Up until now, the only animals that have died at my hand are mice, gophers, and pigeons. Don’t get me wrong—I’m certainly not against hunting. My dad, my mom, and my brother are deer and upland bird hunters, and as a farm girl, I helped butcher chickens and beef for our freezer and those of our neighbors. I understood at an early age that the calf I was feeding would eventually end up feeding me, and the day-old chicks that arrived around Easter would end up in our freezer.

But somehow things got complicated when I had to pull the trigger—that moment of heart-stopping, life-taking finality, caused by my hand. Or at least my finger.

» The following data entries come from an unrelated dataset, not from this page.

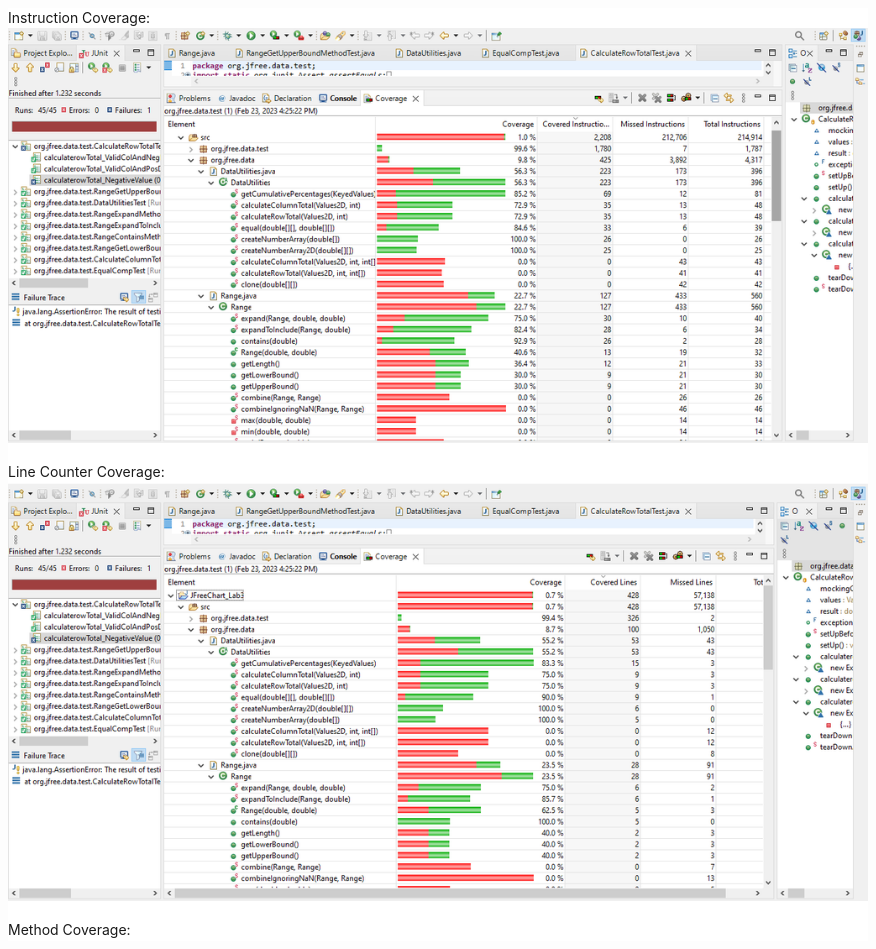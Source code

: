 
Instruction Coverage:
![](media/first/3.png)

Line Counter Coverage:
![](media/first/4.png)

Method Coverage: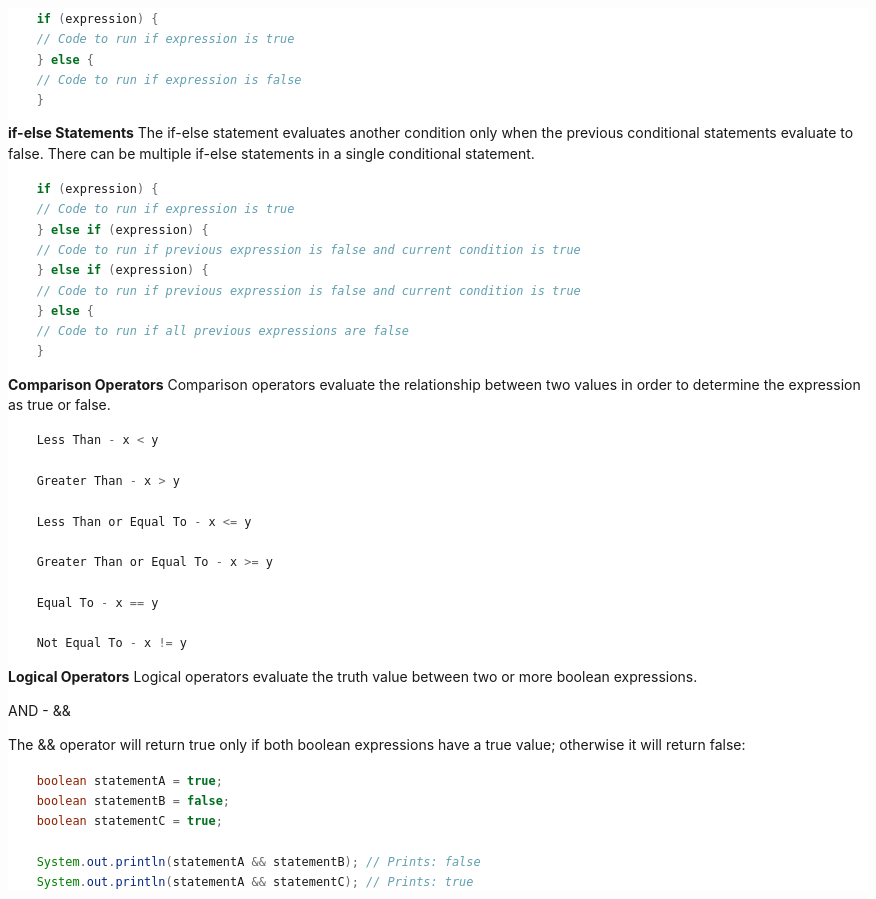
``` java
    if (expression) {
    // Code to run if expression is true
    } else {
    // Code to run if expression is false
    }
```

**if-else Statements**
The if-else statement evaluates another condition only when the previous conditional statements evaluate to false. There can be multiple if-else statements in a single conditional statement.

``` java
    if (expression) {
    // Code to run if expression is true
    } else if (expression) {
    // Code to run if previous expression is false and current condition is true
    } else if (expression) {
    // Code to run if previous expression is false and current condition is true
    } else {
    // Code to run if all previous expressions are false
    }
```

**Comparison Operators**
Comparison operators evaluate the relationship between two values in order to determine the expression as true or false.

``` java
    Less Than - x < y

    Greater Than - x > y

    Less Than or Equal To - x <= y

    Greater Than or Equal To - x >= y

    Equal To - x == y

    Not Equal To - x != y
```

**Logical Operators**
Logical operators evaluate the truth value between two or more boolean expressions.

AND - &&

The && operator will return true only if both boolean expressions have a true value; otherwise it will return false:

``` java
    boolean statementA = true;
    boolean statementB = false;
    boolean statementC = true;

    System.out.println(statementA && statementB); // Prints: false
    System.out.println(statementA && statementC); // Prints: true
```
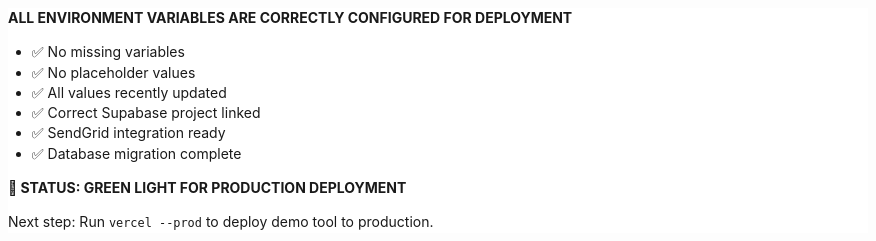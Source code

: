 **ALL ENVIRONMENT VARIABLES ARE CORRECTLY CONFIGURED FOR DEPLOYMENT**

- ✅ No missing variables
- ✅ No placeholder values
- ✅ All values recently updated
- ✅ Correct Supabase project linked
- ✅ SendGrid integration ready
- ✅ Database migration complete

**🚦 STATUS: GREEN LIGHT FOR PRODUCTION DEPLOYMENT**

Next step: Run `vercel --prod` to deploy demo tool to production.
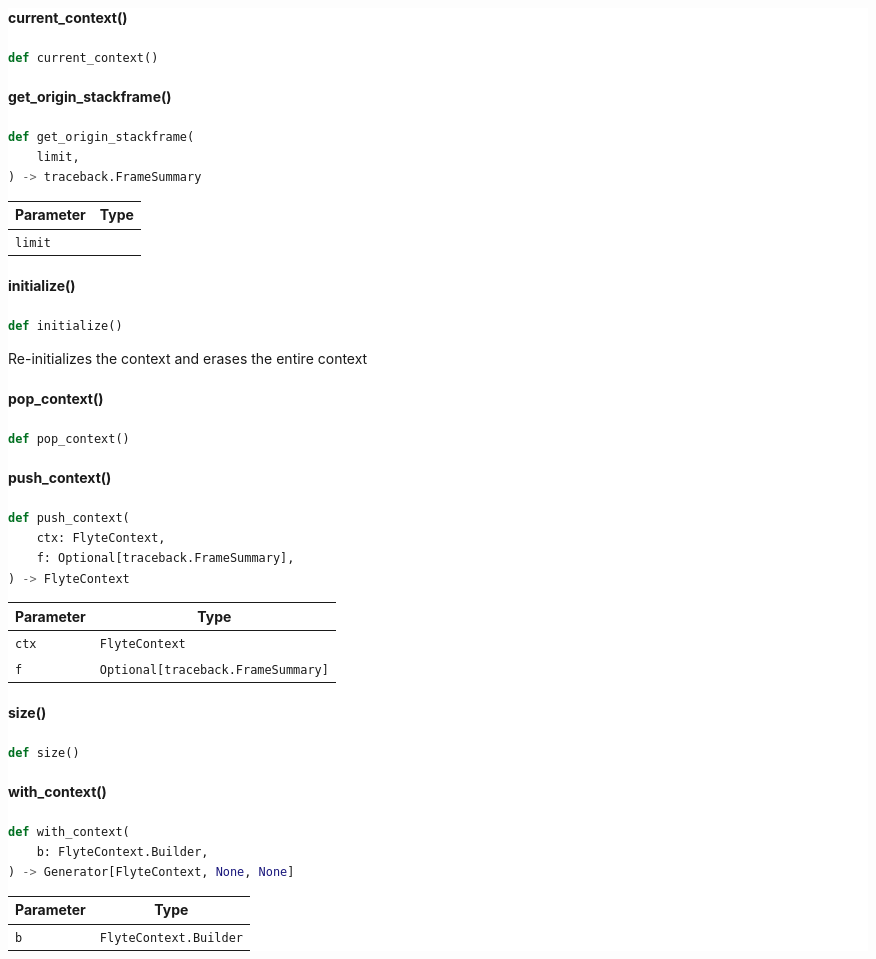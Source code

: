 #### current_context()

```python
def current_context()
```
#### get_origin_stackframe()

```python
def get_origin_stackframe(
    limit,
) -> traceback.FrameSummary
```
| Parameter | Type |
|-|-|
| `limit` |  |

#### initialize()

```python
def initialize()
```
Re-initializes the context and erases the entire context


#### pop_context()

```python
def pop_context()
```
#### push_context()

```python
def push_context(
    ctx: FlyteContext,
    f: Optional[traceback.FrameSummary],
) -> FlyteContext
```
| Parameter | Type |
|-|-|
| `ctx` | `FlyteContext` |
| `f` | `Optional[traceback.FrameSummary]` |

#### size()

```python
def size()
```
#### with_context()

```python
def with_context(
    b: FlyteContext.Builder,
) -> Generator[FlyteContext, None, None]
```
| Parameter | Type |
|-|-|
| `b` | `FlyteContext.Builder` |
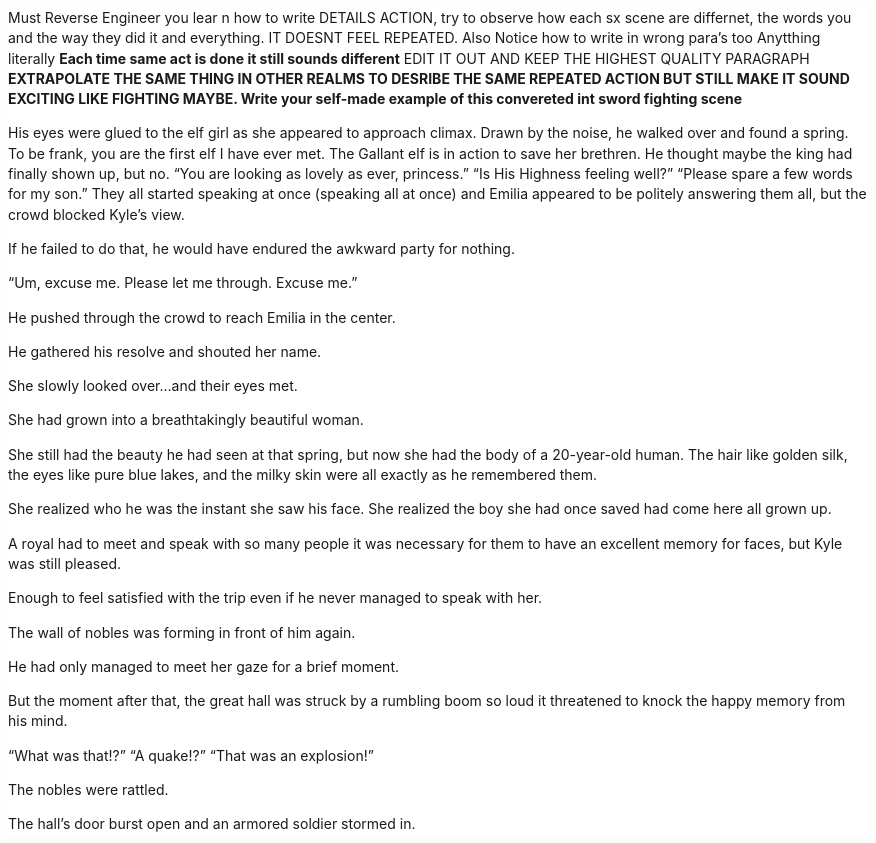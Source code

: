 Must Reverse Engineer you lear n how to write DETAILS ACTION, try to observe how each sx scene are differnet, the words you and the way they did it and everything. IT DOESNT FEEL REPEATED. 
Also Notice how to write in wrong para’s too
Anytthing literally
**Each time same act is done it still sounds different**
EDIT IT OUT AND KEEP THE HIGHEST QUALITY PARAGRAPH
**EXTRAPOLATE THE SAME THING IN OTHER REALMS TO DESRIBE THE SAME REPEATED ACTION BUT STILL MAKE IT SOUND EXCITING LIKE FIGHTING MAYBE. Write your self-made example of this convereted int sword fighting scene**



His eyes were glued to the elf girl as she appeared to approach climax.
Drawn by the noise, he walked over and found a spring.
To be frank, you are the first elf I have ever met.
The Gallant elf is in action to save her brethren.
He thought maybe the king had finally shown up, but no.
“You are looking as lovely as ever, princess.” “Is His Highness feeling well?” “Please spare a few words for my son.”
They all started speaking at once (speaking all at once) and Emilia appeared to be politely answering them all, but the crowd blocked Kyle’s view.

 If he failed to do that, he would have endured the awkward party for nothing.

“Um, excuse me. Please let me through. Excuse me.”

He pushed through the crowd to reach Emilia in the center.

He gathered his resolve and shouted her name.

She slowly looked over…and their eyes met.

She had grown into a breathtakingly beautiful woman.

She still had the beauty he had seen at that spring, but now she had the body of a 20-year-old human. The hair like golden silk, the eyes like pure blue lakes, and the milky skin were all exactly as he remembered them.

She realized who he was the instant she saw his face. She realized the boy she had once saved had come here all grown up.

A royal had to meet and speak with so many people it was necessary for them to have an excellent memory for faces, but Kyle was still pleased.

Enough to feel satisfied with the trip even if he never managed to speak with her.

The wall of nobles was forming in front of him again.

He had only managed to meet her gaze for a brief moment.

But the moment after that, the great hall was struck by a rumbling boom so loud it threatened to knock the happy memory from his mind.

 

“What was that!?” “A quake!?” “That was an explosion!”

The nobles were rattled.

The hall’s door burst open and an armored soldier stormed in.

The author's mother, Donna Stacy, with the Winchester Model 94. Age 79 in 2015 (left) and with a doe in 2002 (right).

In the spring of 1975, at age 13, I got my Minnesota firearms safety-training certificate. That fall I went deer hunting for the first time. I was using a shotgun with slugs. My dad and older brother sat me in a choice location on a fallen log, near a well-worn path. Pre-season reconnaissance suggested the spot was bound to produce a few opportunities to bag a whitetail. I remember sitting very still, and when I moved, it was in slow motion. I was familiar with these woods, from playing in them for my entire life to that point, but on that cool November morning the place was strangely silent. I could see my breath and smell the wet decaying leaves. The gun lay across my lap.

Sure enough, that spot produced an opportunity. Six opportunities, in fact. Six deer in two different groups of three passed by me that day. Or, maybe it was the same trio giving me a second chance. But there I sat, statue still, watching their beautiful coats that were thickening for winter, big brown eyes with lashes, long legs stepping through the underbrush, black wet noses. My heart leapt, but the gun remained motionless on my lap.

This is really the crux for me; the killing part. So, when McKean suggested I get my own pig for the content I planned to produce, it brought me toe-to-toe with these feelings. Knowing I’ll likely be staring down the barrel of my mother’s open-sighted 1954 Winchester lever action in a couple days at a wild boar leaves me questioning my ability to pull the trigger. I want to, but I wonder if I’ll literally be able to bring home the bacon.